1.1 During February 2021, the western Maritime Continent received less rainfall than average for this time of year (Figure 1). The largest negative anomalies (drier conditions) were recorded over western Borneo based on both satellite-derived rainfall estimates datasets (GSMaP-NRT and CMORPH-Blended). Above-average rainfall was recorded for southern Indonesia, northern Borneo, and the Philippines, with the largest positive anomalies over the central Philippines in part due to Tropical Storm Dujuan. A mix of below- to above-average rainfall was recorded over the rest of the Maritime Continent. For Mainland Southeast Asia, rainfall anomalies were negligible for most of the region, as expected during the dry season for the northern ASEAN region, except for the north-eastern region where positive anomalies were recorded.

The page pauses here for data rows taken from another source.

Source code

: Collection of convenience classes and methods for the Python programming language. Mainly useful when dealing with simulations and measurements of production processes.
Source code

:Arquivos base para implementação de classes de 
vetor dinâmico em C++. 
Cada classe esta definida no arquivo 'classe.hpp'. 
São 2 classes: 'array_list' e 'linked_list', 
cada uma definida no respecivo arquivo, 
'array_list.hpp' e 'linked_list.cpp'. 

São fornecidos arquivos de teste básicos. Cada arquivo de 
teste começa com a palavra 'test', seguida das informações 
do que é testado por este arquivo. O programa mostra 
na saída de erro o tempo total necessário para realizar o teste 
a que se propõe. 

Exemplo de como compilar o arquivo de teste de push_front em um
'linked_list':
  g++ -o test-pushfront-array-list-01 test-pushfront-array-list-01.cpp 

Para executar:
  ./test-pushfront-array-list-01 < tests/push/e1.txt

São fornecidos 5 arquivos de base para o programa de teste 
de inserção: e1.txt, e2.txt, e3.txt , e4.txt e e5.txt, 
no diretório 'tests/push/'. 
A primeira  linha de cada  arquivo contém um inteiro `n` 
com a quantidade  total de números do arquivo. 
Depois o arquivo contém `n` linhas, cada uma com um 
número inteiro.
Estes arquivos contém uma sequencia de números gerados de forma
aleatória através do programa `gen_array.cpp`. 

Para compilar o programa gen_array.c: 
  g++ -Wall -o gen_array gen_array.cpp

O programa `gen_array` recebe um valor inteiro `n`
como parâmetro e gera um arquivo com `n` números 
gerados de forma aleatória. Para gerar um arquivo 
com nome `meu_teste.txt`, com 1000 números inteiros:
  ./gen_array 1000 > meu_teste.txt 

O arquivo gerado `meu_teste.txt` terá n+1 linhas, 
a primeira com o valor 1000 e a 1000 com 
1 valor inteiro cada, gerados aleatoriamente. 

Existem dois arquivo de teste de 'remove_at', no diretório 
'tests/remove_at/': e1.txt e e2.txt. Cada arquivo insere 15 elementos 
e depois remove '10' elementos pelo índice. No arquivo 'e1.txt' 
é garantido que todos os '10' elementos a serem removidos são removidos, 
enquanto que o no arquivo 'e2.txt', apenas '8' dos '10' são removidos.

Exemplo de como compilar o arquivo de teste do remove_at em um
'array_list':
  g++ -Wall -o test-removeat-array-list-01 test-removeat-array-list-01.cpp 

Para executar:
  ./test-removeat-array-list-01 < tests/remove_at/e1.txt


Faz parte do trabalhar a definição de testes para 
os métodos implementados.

1.2 The observed large-scale rainfall anomaly pattern (i.e. below-average rainfall in western Maritime Continent, and above-average rainfall in southern Indonesia, northern Borneo and the Philippines) is broadly consistent with the predictions from the subseasonal weather outlooks for February 2021 (25 Jan – 7 Feb, 8 – 21 Feb, 22 Feb – 7 Mar).

Figure 1: Rainfall anomalies for the month of February 2021 based on GSMaP-NRT data (left) and CMORPH-Blended data (right). The climatological reference period is 2001-2020. Green colour denotes above-average rainfall (wetter), while orange denotes below-average rainfall (drier).

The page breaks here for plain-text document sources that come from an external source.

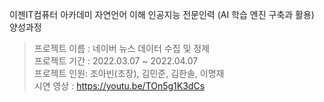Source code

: 이젠IT컴퓨터 아카데미 자연언어 이해 인공지능 전문인력 (AI 학습 엔진 구축과 활용) 양성과정

> 프로젝트 이름 : 네이버 뉴스 데이터 수집 및 정제</br>
>프로젝트 기간 : 2022.03.07 ~ 2022.04.07</br>
>프로젝트 인원: 조아빈(조장), 김민준, 김한솔, 이명재</br>
>시연 영상 : https://youtu.be/TOn5g1K3dCs
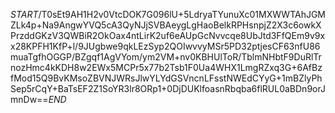 $START$/T0sEt9AH1H2v0VtcDOK7G096lU+5LdryaTYunuXc01MXWWTAhJGMZLk4p+Na9AngwYVQ5cA3QyNJjSVBAeygLgHaoBelkRPHsnpjZ2X3c6owkXPrzddGKzV3QWBiR2OkOax4ntLirK2uf6eAUpGcNvvcqe8UbJtd3FfQEm9v9xx28KPFH1KfP+l/9JUgbwe9qkLEzSyp2QOIwvvyMSr5PD32ptjesCF63nfU86muaTgfhOGGP/BZgqf1AgVYom/ym2VM+nv0KBHUlToR/TblmNHbtF9DuRlTrnozHmc4kKDH8w2EWx5MCPr5x77b2Tsb1F0Ua4WHX1LmgRZxq3G+6AfBzfMod15Q9BvKMsoZBVNJWRsJlwYLYdGSVncnLFsstNWEdCYyG+1mBZlyPhSep5rCqY+BaTsEF2Z1SoYR3lr8ORp1+0DjDUKlfoasnRbqba6flRUL0aBDn9orJmnDw==$END$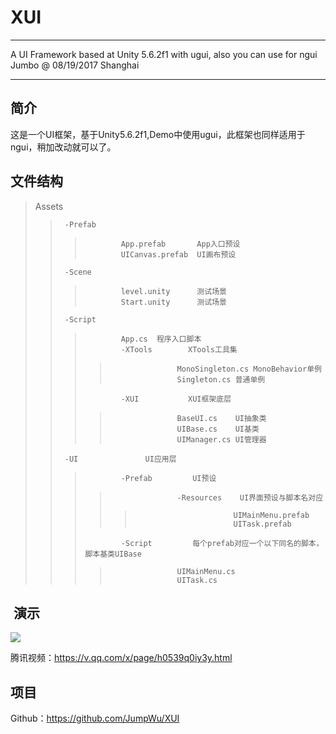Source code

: # XUI
*****************************************************************
 A UI Framework based at Unity 5.6.2f1 with ugui, also you can use for ngui
 Jumbo @ 08/19/2017 Shanghai  
******************************************************************


## 简介
这是一个UI框架，基于Unity5.6.2f1,Demo中使用ugui，此框架也同样适用于ngui，稍加改动就可以了。


## 文件结构
>Assets
>>      -Prefab
>>>             App.prefab       App入口预设
>>>             UICanvas.prefab  UI画布预设
>>      -Scene
>>>             level.unity      测试场景
>>>             Start.unity      测试场景
>>      -Script
>>>             App.cs  程序入口脚本
>>>             -XTools        XTools工具集
>>>>                    MonoSingleton.cs MonoBehavior单例
>>>>                    Singleton.cs 普通单例
>>>             -XUI           XUI框架底层
>>>>                    BaseUI.cs    UI抽象类
>>>>                    UIBase.cs    UI基类
>>>>                    UIManager.cs UI管理器
>>      -UI               UI应用层
>>>             -Prefab         UI预设
>>>>                    -Resources    UI界面预设与脚本名对应
>>>>>                           UIMainMenu.prefab
>>>>>                           UITask.prefab
>>>             -Script         每个prefab对应一个以下同名的脚本，脚本基类UIBase
>>>>                    UIMainMenu.cs
>>>>                    UITask.cs

        
        
##  演示
![](http://upload-images.jianshu.io/upload_images/191918-4064b8cc76203273.gif?imageMogr2/auto-orient/strip)

腾讯视频：https://v.qq.com/x/page/h0539q0iy3y.html

## 项目
Github：https://github.com/JumpWu/XUI
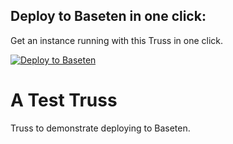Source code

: 
## Deploy to Baseten in one click: 

Get an instance running with this Truss in one click.

[![Deploy to Baseten](https://user-images.githubusercontent.com/2389286/236301770-16f46d4f-4e23-4db5-9462-f578ec31e751.svg)](http://localhost:8000/deploy_from_github?github_repo_url=https://github.com/squidarth/sid-test-truss)

# A Test Truss

Truss to demonstrate deploying to Baseten.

1.3 Colder-than-average temperatures were recorded over central and eastern parts of Mainland Southeast Asia in February 2021 (Figure 2). In contrast, warmer-than-average temperatures were recorded over parts of northern Myanmar. Over the Maritime Continent, temperatures were closer to average, with above-average temperature in northern Sumatra, western Borneo, and parts of eastern Indonesia.



Figure 2: Temperature anomalies for the month of February 2021 based on ERA-5 reanalysis. The climatological reference period is 2001-2020. Red colour denotes above-average temperature (warmer), while blue denotes below-average temperature (colder).


2. Climate Drivers

2.1 While the RMM index plot suggests that a Madden-Julian Oscillation (MJO) signal was present in the Western Pacific during February (Figure 3, phases 6 and 7), the presence of La Niña and high frequency tropical waves could have interfered with the signal. There was a weakening of the RMM index in Phase 7 from the middle of the month with no eastward propagation, followed by a westward propagation to Phase 6. Eastward propagation of the signal was seen at the end of February. Phase 6 typically brings wetter conditions to the eastern-most part of the Maritime Continent, while Phase 7 typically brings drier conditions to the western half of the Maritime Continent at this time of year, consistent with below-average rainfall observed in the western Maritime Continent (Figure 1).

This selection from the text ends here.